§ ASSIGNMENT
In the data below, the answer is the run of lines from the line containing "you want more" through the line containing "## Give Your Code a Typehint Facelift", both included; print it exactly and nothing else.

Saved entries:
Segment Open
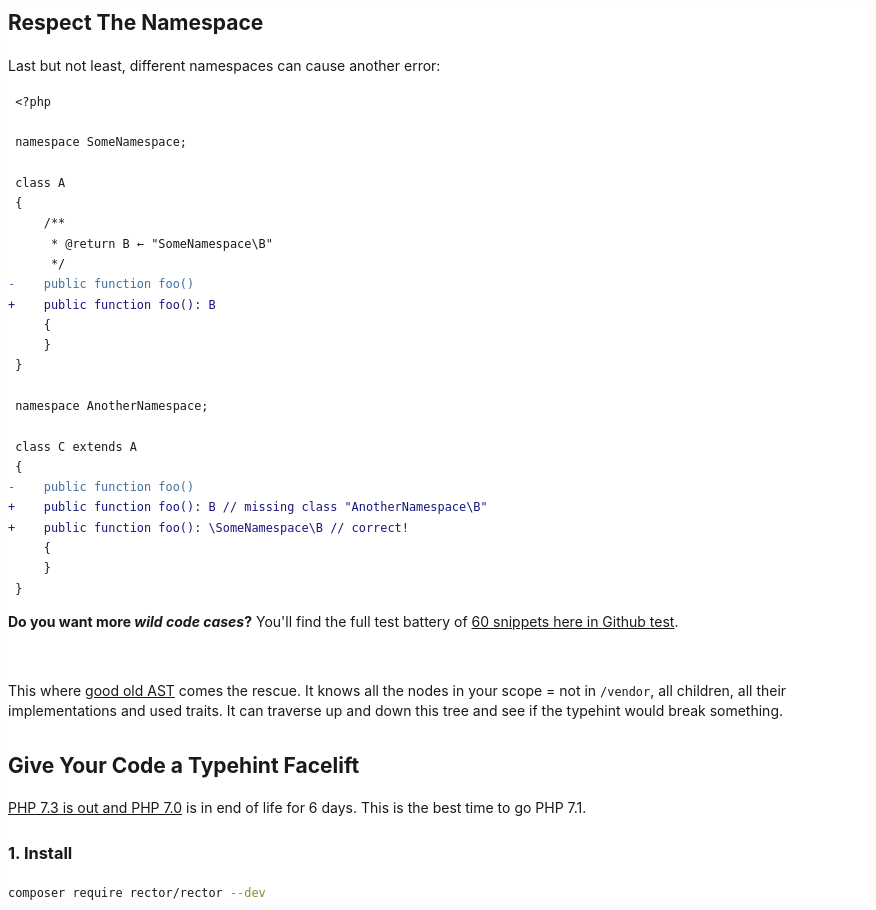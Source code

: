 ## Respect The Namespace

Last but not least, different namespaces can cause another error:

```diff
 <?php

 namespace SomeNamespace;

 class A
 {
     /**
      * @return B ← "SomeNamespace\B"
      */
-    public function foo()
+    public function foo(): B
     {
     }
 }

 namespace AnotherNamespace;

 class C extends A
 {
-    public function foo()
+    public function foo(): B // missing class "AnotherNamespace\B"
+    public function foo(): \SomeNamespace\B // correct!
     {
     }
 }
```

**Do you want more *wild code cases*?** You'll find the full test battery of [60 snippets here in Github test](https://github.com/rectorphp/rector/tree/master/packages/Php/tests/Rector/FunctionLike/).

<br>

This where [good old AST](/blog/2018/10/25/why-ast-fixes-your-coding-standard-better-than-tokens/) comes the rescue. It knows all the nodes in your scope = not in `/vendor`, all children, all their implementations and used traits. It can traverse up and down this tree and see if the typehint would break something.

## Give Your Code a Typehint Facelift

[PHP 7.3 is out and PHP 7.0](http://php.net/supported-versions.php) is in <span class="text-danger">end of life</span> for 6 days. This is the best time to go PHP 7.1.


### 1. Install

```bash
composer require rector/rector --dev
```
Segment Closed
Segment Open
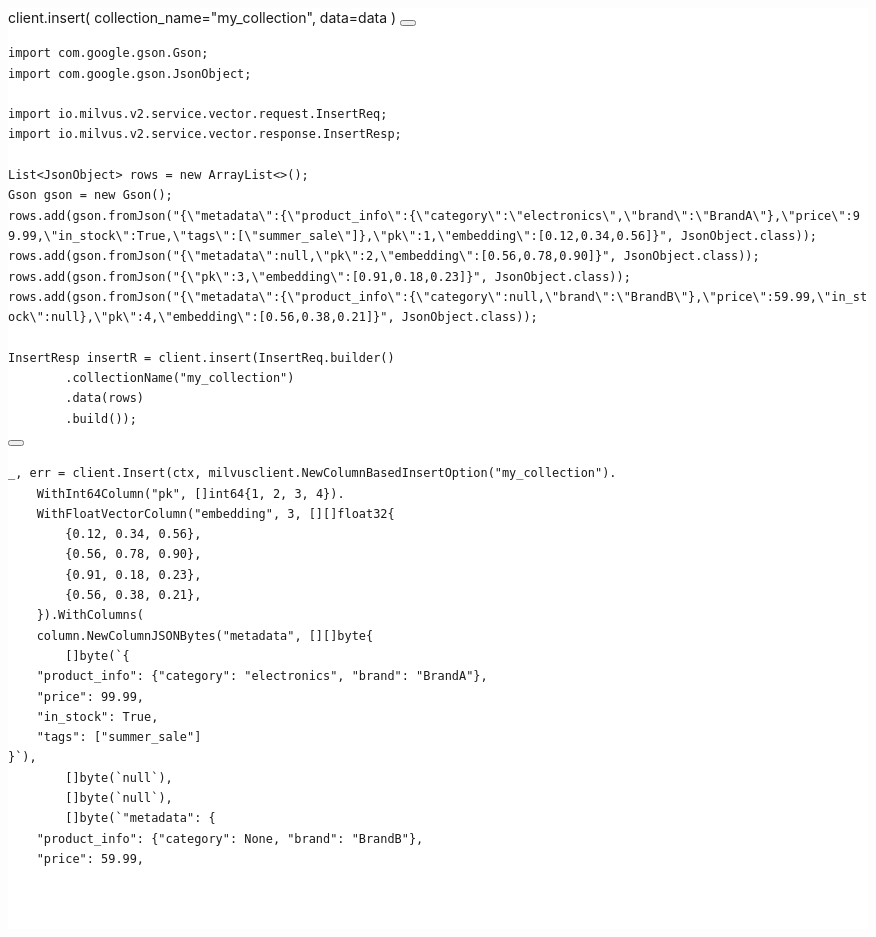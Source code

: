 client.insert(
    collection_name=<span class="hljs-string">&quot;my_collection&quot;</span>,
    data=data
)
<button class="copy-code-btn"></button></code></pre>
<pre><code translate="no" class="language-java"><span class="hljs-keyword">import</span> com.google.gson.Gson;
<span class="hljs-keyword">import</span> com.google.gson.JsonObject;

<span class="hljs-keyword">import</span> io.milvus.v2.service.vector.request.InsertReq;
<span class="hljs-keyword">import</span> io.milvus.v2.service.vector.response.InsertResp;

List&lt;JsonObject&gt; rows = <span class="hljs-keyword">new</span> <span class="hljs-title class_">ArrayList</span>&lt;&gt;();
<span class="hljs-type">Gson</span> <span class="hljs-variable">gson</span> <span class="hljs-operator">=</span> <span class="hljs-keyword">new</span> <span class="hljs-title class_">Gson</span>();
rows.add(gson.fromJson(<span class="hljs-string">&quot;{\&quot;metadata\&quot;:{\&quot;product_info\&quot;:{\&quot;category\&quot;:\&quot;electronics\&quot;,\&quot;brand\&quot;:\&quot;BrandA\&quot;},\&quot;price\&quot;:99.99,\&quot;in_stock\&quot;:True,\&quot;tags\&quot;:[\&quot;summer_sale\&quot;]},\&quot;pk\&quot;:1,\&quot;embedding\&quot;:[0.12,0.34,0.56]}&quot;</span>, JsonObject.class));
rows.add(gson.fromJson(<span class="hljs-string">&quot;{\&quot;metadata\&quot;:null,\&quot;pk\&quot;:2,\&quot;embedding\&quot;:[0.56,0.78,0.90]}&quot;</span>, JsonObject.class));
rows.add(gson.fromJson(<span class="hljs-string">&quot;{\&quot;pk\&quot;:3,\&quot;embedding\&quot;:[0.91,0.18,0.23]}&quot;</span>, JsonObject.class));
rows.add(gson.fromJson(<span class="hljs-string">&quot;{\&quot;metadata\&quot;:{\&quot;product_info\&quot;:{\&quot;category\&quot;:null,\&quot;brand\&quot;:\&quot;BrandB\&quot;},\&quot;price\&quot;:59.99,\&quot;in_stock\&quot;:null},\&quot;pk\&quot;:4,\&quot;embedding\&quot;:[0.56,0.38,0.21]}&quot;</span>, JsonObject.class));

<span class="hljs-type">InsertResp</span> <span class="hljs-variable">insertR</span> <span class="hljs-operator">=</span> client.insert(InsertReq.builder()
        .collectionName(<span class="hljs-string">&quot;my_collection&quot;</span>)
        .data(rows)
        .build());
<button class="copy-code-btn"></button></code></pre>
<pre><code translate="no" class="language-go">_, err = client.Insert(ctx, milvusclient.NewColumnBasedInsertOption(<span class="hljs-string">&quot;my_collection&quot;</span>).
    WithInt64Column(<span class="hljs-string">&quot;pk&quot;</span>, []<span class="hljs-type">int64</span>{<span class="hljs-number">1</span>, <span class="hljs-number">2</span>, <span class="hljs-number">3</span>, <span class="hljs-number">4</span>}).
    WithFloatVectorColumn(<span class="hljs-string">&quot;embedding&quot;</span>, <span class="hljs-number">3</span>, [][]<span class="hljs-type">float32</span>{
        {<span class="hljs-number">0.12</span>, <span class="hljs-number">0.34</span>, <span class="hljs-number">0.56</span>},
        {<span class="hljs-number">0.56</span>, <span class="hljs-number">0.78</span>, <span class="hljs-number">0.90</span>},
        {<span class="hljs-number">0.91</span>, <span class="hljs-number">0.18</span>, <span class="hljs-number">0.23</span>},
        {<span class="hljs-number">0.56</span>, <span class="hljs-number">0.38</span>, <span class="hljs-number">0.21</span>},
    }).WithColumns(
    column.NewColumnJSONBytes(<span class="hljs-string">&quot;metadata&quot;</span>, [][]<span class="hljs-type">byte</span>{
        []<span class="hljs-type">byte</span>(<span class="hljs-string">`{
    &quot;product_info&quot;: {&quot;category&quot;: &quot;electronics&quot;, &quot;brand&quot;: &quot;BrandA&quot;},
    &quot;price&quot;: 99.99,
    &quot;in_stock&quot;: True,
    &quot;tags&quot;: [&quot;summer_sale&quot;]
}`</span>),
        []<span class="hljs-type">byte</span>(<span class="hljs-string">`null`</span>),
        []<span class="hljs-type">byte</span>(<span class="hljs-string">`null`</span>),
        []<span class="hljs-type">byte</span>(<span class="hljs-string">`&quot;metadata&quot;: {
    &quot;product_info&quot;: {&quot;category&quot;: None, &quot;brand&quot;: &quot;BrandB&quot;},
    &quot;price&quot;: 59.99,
Segment Closed
§ EXERCISE OUTPUT
**Do you want more *wild code cases*?** You'll find the full test battery of [60 snippets here in Github test](https://github.com/rectorphp/rector/tree/master/packages/Php/tests/Rector/FunctionLike/).

<br>

This where [good old AST](/blog/2018/10/25/why-ast-fixes-your-coding-standard-better-than-tokens/) comes the rescue. It knows all the nodes in your scope = not in `/vendor`, all children, all their implementations and used traits. It can traverse up and down this tree and see if the typehint would break something.

## Give Your Code a Typehint Facelift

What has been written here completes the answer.